After a brief ceremony, the clerk will go on with his mundane affairs.  However, the new couple will go out into the brave new world, its light emanating through the arched window.

Saturday, 22 October 2016

Window Washer

Jim Stafford took an art correspondence course with Norman Rockwell while in high school.  Five years later, while stationed at an army base in Massachusetts, he wrote a letter to the artist who invited him to his home.  When Stafford arrived, Rockwell "looked [him] up and down and said, 'You'll do.'"  Stafford wasn't sure what that meant.  It turned out Rockwell wanted him to pose as a model for his latest painting. (

Stafford would play a Manhattan window washer who comes upon an executive dictating a letter to his secretary.  The secretary looks up from her work to notice the window washer winking at her, oblivious to the executive.  Now she has likely missed a few sentences.  How will she explain to her boss what has transpired?

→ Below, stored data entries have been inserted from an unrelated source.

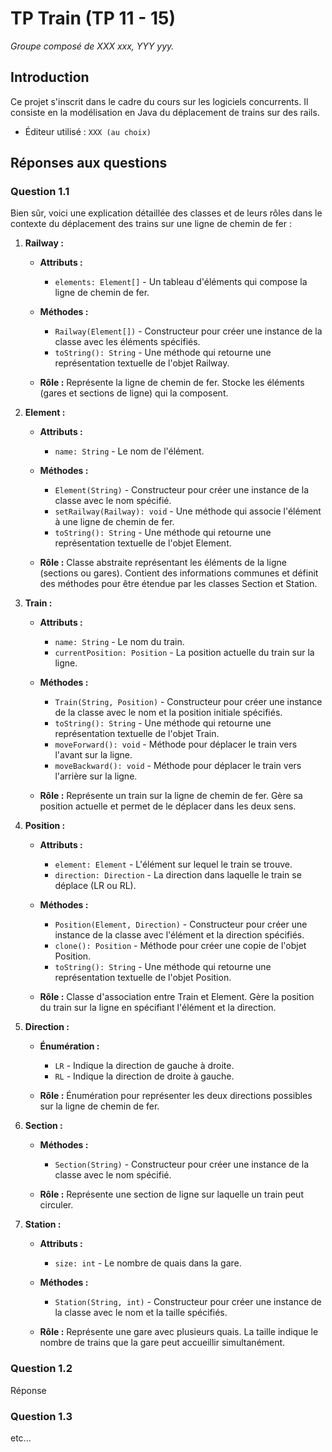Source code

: # TP Train (TP 11 - 15)
_Groupe composé de XXX xxx, YYY yyy._

## Introduction
Ce projet s'inscrit dans le cadre du cours sur les logiciels concurrents. Il consiste en la modélisation en Java du déplacement de trains sur des rails.
- Éditeur utilisé : `XXX (au choix)`

## Réponses aux questions

### Question 1.1
Bien sûr, voici une explication détaillée des classes et de leurs rôles dans le contexte du déplacement des trains sur une ligne de chemin de fer :

1. **Railway :**
   - **Attributs :**
     - `elements: Element[]` - Un tableau d'éléments qui compose la ligne de chemin de fer.
   - **Méthodes :**
     - `Railway(Element[])` - Constructeur pour créer une instance de la classe avec les éléments spécifiés.
     - `toString(): String` - Une méthode qui retourne une représentation textuelle de l'objet Railway.

   - **Rôle :** Représente la ligne de chemin de fer. Stocke les éléments (gares et sections de ligne) qui la composent.

2. **Element :**
   - **Attributs :**
     - `name: String` - Le nom de l'élément.
   - **Méthodes :**
     - `Element(String)` - Constructeur pour créer une instance de la classe avec le nom spécifié.
     - `setRailway(Railway): void` - Une méthode qui associe l'élément à une ligne de chemin de fer.
     - `toString(): String` - Une méthode qui retourne une représentation textuelle de l'objet Element.

   - **Rôle :** Classe abstraite représentant les éléments de la ligne (sections ou gares). Contient des informations communes et définit des méthodes pour être étendue par les classes Section et Station.

3. **Train :**
   - **Attributs :**
     - `name: String` - Le nom du train.
     - `currentPosition: Position` - La position actuelle du train sur la ligne.
   - **Méthodes :**
     - `Train(String, Position)` - Constructeur pour créer une instance de la classe avec le nom et la position initiale spécifiés.
     - `toString(): String` - Une méthode qui retourne une représentation textuelle de l'objet Train.
     - `moveForward(): void` - Méthode pour déplacer le train vers l'avant sur la ligne.
     - `moveBackward(): void` - Méthode pour déplacer le train vers l'arrière sur la ligne.

   - **Rôle :** Représente un train sur la ligne de chemin de fer. Gère sa position actuelle et permet de le déplacer dans les deux sens.

4. **Position :**
   - **Attributs :**
     - `element: Element` - L'élément sur lequel le train se trouve.
     - `direction: Direction` - La direction dans laquelle le train se déplace (LR ou RL).
   - **Méthodes :**
     - `Position(Element, Direction)` - Constructeur pour créer une instance de la classe avec l'élément et la direction spécifiés.
     - `clone(): Position` - Méthode pour créer une copie de l'objet Position.
     - `toString(): String` - Une méthode qui retourne une représentation textuelle de l'objet Position.

   - **Rôle :** Classe d'association entre Train et Element. Gère la position du train sur la ligne en spécifiant l'élément et la direction.

5. **Direction :**
   - **Énumération :**
     - `LR` - Indique la direction de gauche à droite.
     - `RL` - Indique la direction de droite à gauche.

   - **Rôle :** Énumération pour représenter les deux directions possibles sur la ligne de chemin de fer.

6. **Section :**
   - **Méthodes :**
     - `Section(String)` - Constructeur pour créer une instance de la classe avec le nom spécifié.

   - **Rôle :** Représente une section de ligne sur laquelle un train peut circuler.

7. **Station :**
   - **Attributs :**
     - `size: int` - Le nombre de quais dans la gare.
   - **Méthodes :**
     - `Station(String, int)` - Constructeur pour créer une instance de la classe avec le nom et la taille spécifiés.

   - **Rôle :** Représente une gare avec plusieurs quais. La taille indique le nombre de trains que la gare peut accueillir simultanément.

### Question 1.2
Réponse
### Question 1.3

etc...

Rockwell paid his model $30 for three days work.  When Stafford tried to cash the pay cheque, the bank teller didn't believe it was a valid cheque, given the identity of the issuer.  Years later, he wished he had kept the cheque for posterity.

Window Washer first appeared on the cover of The Saturday Evening Post on September 17, 1960.  The original painting is now in the possession of movie maker Steven Spielberg.

Friday, 21 October 2016

The Jury

"Her duty is to vote her conscience." (

Twelve individuals gather in a wood panelled room.  A lamp hangs above them.  Cigarette smoke lingers in the air, but not as thick as the tension.  Eleven men stare at the lone holdout, a woman, who prevents the jury from reaching a unanimous verdict.  Her body languages shows, however, that she is not easily persuaded.  Her duty is to vote her conscience.

Norman Rockwell's painting, The Jury, which first appeared on the cover of The Saturday Evening Post on February 14, 1959, may have been inspired by the major motion picture Twelve Angry Men which debuted in 1957.  The movie, which starred Henry Fonda as the foreman, featured a hung jury.  Eleven members were ready to hang the accused; however, the twelfth just couldn't bring himself to convict him.  One by one, after much deliberation, the eleven members come to the same conclusion. The entire movie is filmed in one room, much like a play.  In fact, Reginald Rose wrote the original play back in 1954 for a CBS anthology television series.

Twelve Angry Men still shows how the men cannot reach a consensus courtesy

Thursday, 20 October 2016

Walking to Church

"No man with a conscience can just bat out illustrations.  He's got to put all of his talent, all of his feeling into them." (Judy Goffman, The Great American Illustrators)

Walking to Church features a family of five walking down a street, Bibles in their hands, dressed in their Sunday best.  The businesses, a barbershop, a hair salon and a restaurant, are all closed on this day of rest.  Milk bottles sit on stoops, not yet brought in by the customers.  The steeple pokes up from the businesses, the bell ringing.

Rockwell based the steeple on the one from the North Bennington Church.  The street is based on one in Little Italy in Troy, Vermont which included a restaurant called the Silver Dollar.  Rockwell's inspiration for the painting was a piece by Johannes Vermeer's called View of Houses in Delft.

Rockwell's attention to detail is always evident.  Notice the intricate designs below the parapet of the barbershop.  Take note of the antennas on the rooftops.  A flock of birds draws our eye to the church tower.  "[Without] them, one might not have realized that the family was going to church." (  As Rockwell explained:  "No man with a conscience can just bat out illustrations.  He's got to put all of his talent, all of his feeling into them."

Walking to Church, which first appeared in The Saturday Evening Post on April 4, 1953, sold at Sotheby's Auction for $3.2 million in 2013.